Getty ImagesFor fostering a system in which people were offered money to injure other people, could Gregg Williams end up in a place where people routinely injure other people for free?
That's the interesting question posed Monday by Gregg Doyel at CBSSports.com and Phil Mushnick of the New York Post. Is what Gregg Williams did actually illegal? And if so, should he end up in the pokey? Doyel asked his father, a retired judge and criminal defense attorney.
"There's no question, this was criminal. If a player was hurt, and he was hurt by players playing outside the rules -- with intent to injure, and 'intent' is the key word here -- that makes it a battery. No one in the NFL consents to being hit in such a way that is intended to injure them. This was criminal."
And here's what Mushnick argues:
For years, the NFL's version of "tackle football" had been headed for a rendezvous with criminality. In the Saints' case, pro football became less a sport than a purposefully coached under-business that rewarded excessive brutality and attempts to maim and disable opponents — opponents, known in the big business world, as competitors.
And that meets every standard of what the fronts of our newspapers, district attorneys and attorneys general classify as organized crime.
Putting right or wrong aside for a second, if you're going to put Williams in jail for this, then don't you also have to be prepared to put about half the NFL in jail, too? If I hire a dude named Lenny to kneecap someone, and we get caught, then I have to go to jail and Lenny has to go to jail, too. Are we going to lock up a bunch of Saints defensive linemen and linebackers for hitting Brett Favre really hard?

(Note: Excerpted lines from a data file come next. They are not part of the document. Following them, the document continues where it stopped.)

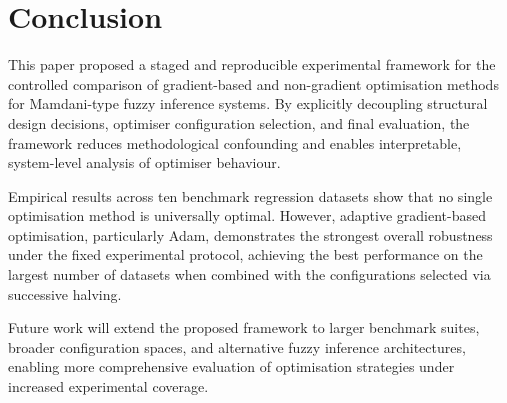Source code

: \documentclass[conference]{IEEEtran}
\begin{document}
\section{Conclusion}

This paper proposed a staged and reproducible experimental framework for the
controlled comparison of gradient-based and non-gradient optimisation methods
for Mamdani-type fuzzy inference systems.
By explicitly decoupling structural design decisions, optimiser configuration
selection, and final evaluation, the framework reduces methodological
confounding and enables interpretable, system-level analysis of optimiser
behaviour.

Empirical results across ten benchmark regression datasets show that no single
optimisation method is universally optimal.
However, adaptive gradient-based optimisation, particularly Adam, demonstrates
the strongest overall robustness under the fixed experimental protocol,
achieving the best performance on the largest number of datasets when combined
with the configurations selected via successive halving.

Future work will extend the proposed framework to larger benchmark suites,
broader configuration spaces, and alternative fuzzy inference architectures,
enabling more comprehensive evaluation of optimisation strategies under
increased experimental coverage.
\end{document}
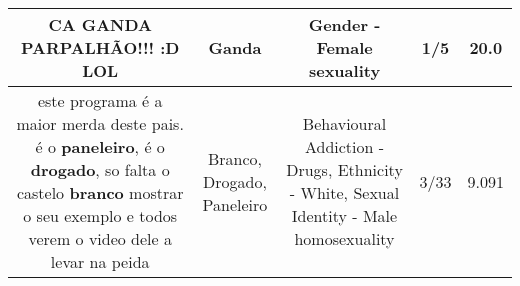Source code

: \documentclass[11pt]{article}
\newlength\mylength
\begin{document}
\begin{center}
\begin{longtable}{|C{.65\mylength}|C{.30\mylength}|C{.12\mylength}|C{.12\mylength}|C{.12\mylength}|}
  \small CA \textbf{GANDA} PARPALHÃO!!! :D LOL\normalsize   & Ganda & Gender - Female sexuality & 1/5 & 20.0 \\  \hline
  \small este programa é a maior merda deste pais. é o \textbf{paneleiro}, é o \textbf{drogado}, so falta o castelo \textbf{branco} mostrar o seu exemplo e todos verem o video dele a levar na peida\normalsize   & Branco, Drogado, Paneleiro & Behavioural Addiction - Drugs, Ethnicity - White, Sexual Identity - Male homosexuality & 3/33 & 9.091 \\  \hline
  
\end{longtable}
\end{center}
\end{document}
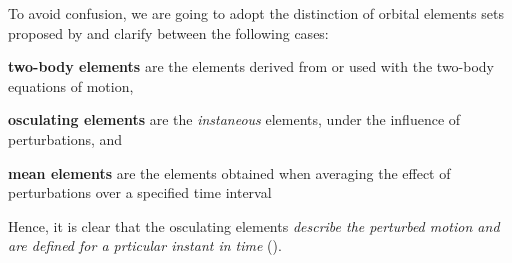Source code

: To avoid confusion, we are going to adopt the distinction of orbital elements 
sets proposed by \cite{Vallado} and clarify between the following cases:
\begin{description}
  \item \textbf{two-body elements} are the elements derived from or used with 
    the two-body equations of motion,
  \item \textbf{osculating elements} are the \emph{instaneous} elements, under 
    the influence of perturbations, and
  \item \textbf{mean elements} are the elements obtained when averaging the 
    effect of perturbations over a specified time interval
\end{description}

Hence, it is clear that the osculating elements \emph{describe the perturbed 
motion and are defined for a prticular instant in time} (\cite{Vallado}).
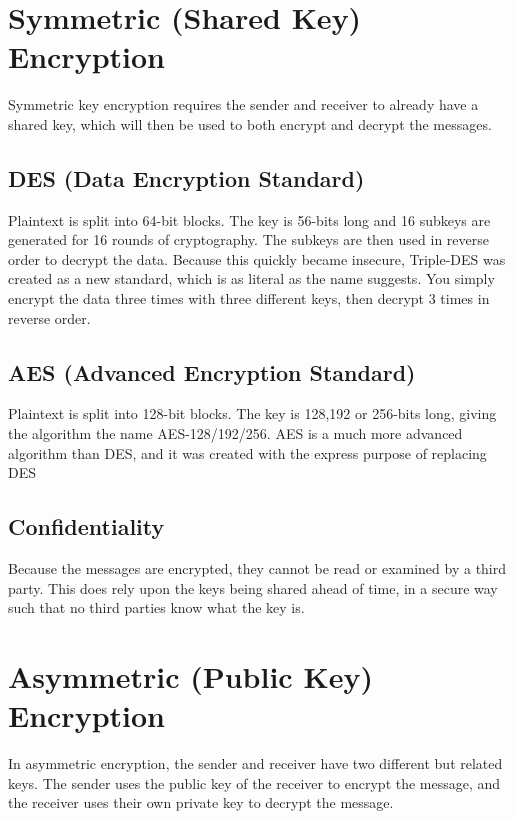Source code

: \section*{Symmetric (Shared Key) Encryption}

Symmetric key encryption requires the sender and receiver to already have a shared key, which will then be used to both
 encrypt and decrypt the messages.

\subsection*{DES (Data Encryption Standard)}

Plaintext is split into 64-bit blocks. The key is 56-bits long and 16 subkeys are generated for 16 rounds of cryptography.
 The subkeys are then used in reverse order to decrypt the data. Because this quickly became insecure, Triple-DES was
 created as a new standard, which is as literal as the name suggests. You simply encrypt the data three times with
 three different keys, then decrypt 3 times in reverse order.

\subsection*{AES (Advanced Encryption Standard)}

Plaintext is split into 128-bit blocks. The key is 128,192 or 256-bits long, giving the algorithm the name AES-128/192/256.
 AES is a much more advanced algorithm than DES, and it was created with the express purpose of replacing DES

\subsection*{Confidentiality}

Because the messages are encrypted, they cannot be read or examined by a third party. This does rely upon the keys being
 shared ahead of time, in a secure way such that no third parties know what the key is.

\section*{Asymmetric (Public Key) Encryption}

In asymmetric encryption, the sender and receiver have two different but related keys. The sender uses the public key of
 the receiver to encrypt the message, and the receiver uses their own private key to decrypt the message.

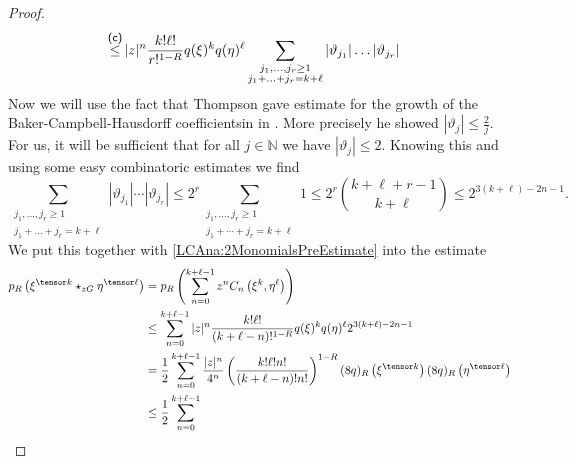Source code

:\begin{proof}
\begin{align}
        & \ot{(c)}{\leq}
        |z|^n
        \frac{k! \ell!}{r!^{1-R}}
        q(\xi)^k q(\eta)^{\ell}
        \sum\limits_{\substack{j_1, \ldots, j_r \geq 1 \\
            j_1 + \ldots + j_r = k + \ell}}
        |\vartheta_{j_1}| \ldots |\vartheta_{j_r}|
    \end{align}
    Now we will use the fact that Thompson gave estimate for the growth 
    of the Baker-Campbell-Hausdorff coefficientsin in 
    \cite{Thompson:Convergence:1989}. More precisely he showed 
    $|\vartheta_j| \leq \frac{2}{j}$. For us, it will be sufficient that 
    for all $j \in \mathbb{N}$ we have $|\vartheta_j| \leq 2$. Knowing this 
    and using some easy combinatoric estimates we find
    \begin{equation*}
        \sum\limits_{
          \substack{
            j_1, \ldots, j_r \geq 1 \\
            j_1 + \ldots + j_r = k + \ell
          }
        }
        |\vartheta_{j_1}| \cdots |\vartheta_{j_r}|
        \leq
        2^r \sum\limits_{
          \substack
          {j_1, \ldots, j_r \geq 1 \\
            j_1 + \cdots + j_r = k + \ell
          }
        } 1
        \leq
        2^r \binom{k + \ell + r - 1}{k + \ell}
        \leq
        2^{3 (k + \ell) - 2n - 1}.
    \end{equation*}
    We put this together with \eqref{LCAna:2MonomialsPreEstimate}
    into the estimate
    \begin{align}
        \nonumber
        p_R \left(
            \xi^{\tensor k} \ostar_{zG} \eta^{\tensor \ell}
        \right)
        & =
        p_R \left(
            \sum\limits_{n=0}^{k + \ell - 1}
            z^n
            C_n \left( \xi^k, \eta^{\ell} \right)
        \right)
        \\
        \nonumber
        & \leq
        \sum\limits_{n=0}^{k + \ell - 1}
        |z|^n
        \frac{k! \ell!}{(k + \ell - n)!^{1-R}}
        q(\xi)^k q(\eta)^{\ell}
        2^{3 (k + \ell) - 2 n - 1}
        \\
        \nonumber
        & =
        \frac{1}{2}
        \sum\limits_{n=0}^{k + \ell - 1}
        \frac{|z|^n}{4^n}
        \left( \frac{k! \ell! n!}{(k + \ell - n)! n!}
        \right)^{1-R}
        (8 q)_R \left( \xi^{\tensor k} \right)
        (8 q)_R \left( \eta^{\tensor \ell} \right)
        \\
        \label{LCAna:2MonomialEstimate}
        & \leq
        \frac{1}{2}
        \sum\limits_{n=0}^{k + \ell - 1}

\end{align}
\end{proof}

And if we go after Gregg Williams that hard, don't you think there are other defensive coordinators out there guilty of similar things? And if they have, and players tried to collect those bounties for them, don't those players end up in jail, too?
The slope is very slippery and very gray.
Which isn't to say that it's not a slope worth navigating. I love the NFL, and I'd hate for the league to be damaged in such a significant way, but it's also pretty easy to see this as criminal activity. As a citizen of the United States, are you not entitled to the reasonable expectation that you can go to work every day without someone trying to injure you to the point where you can't work anymore?
If you sign up to play in the NFL, you consent to being hit and being tackled. But you don't consent to being the target of bounties.
There are no quick and simple answers, and there's a long, long list of difficult questions. None of them are good for the NFL.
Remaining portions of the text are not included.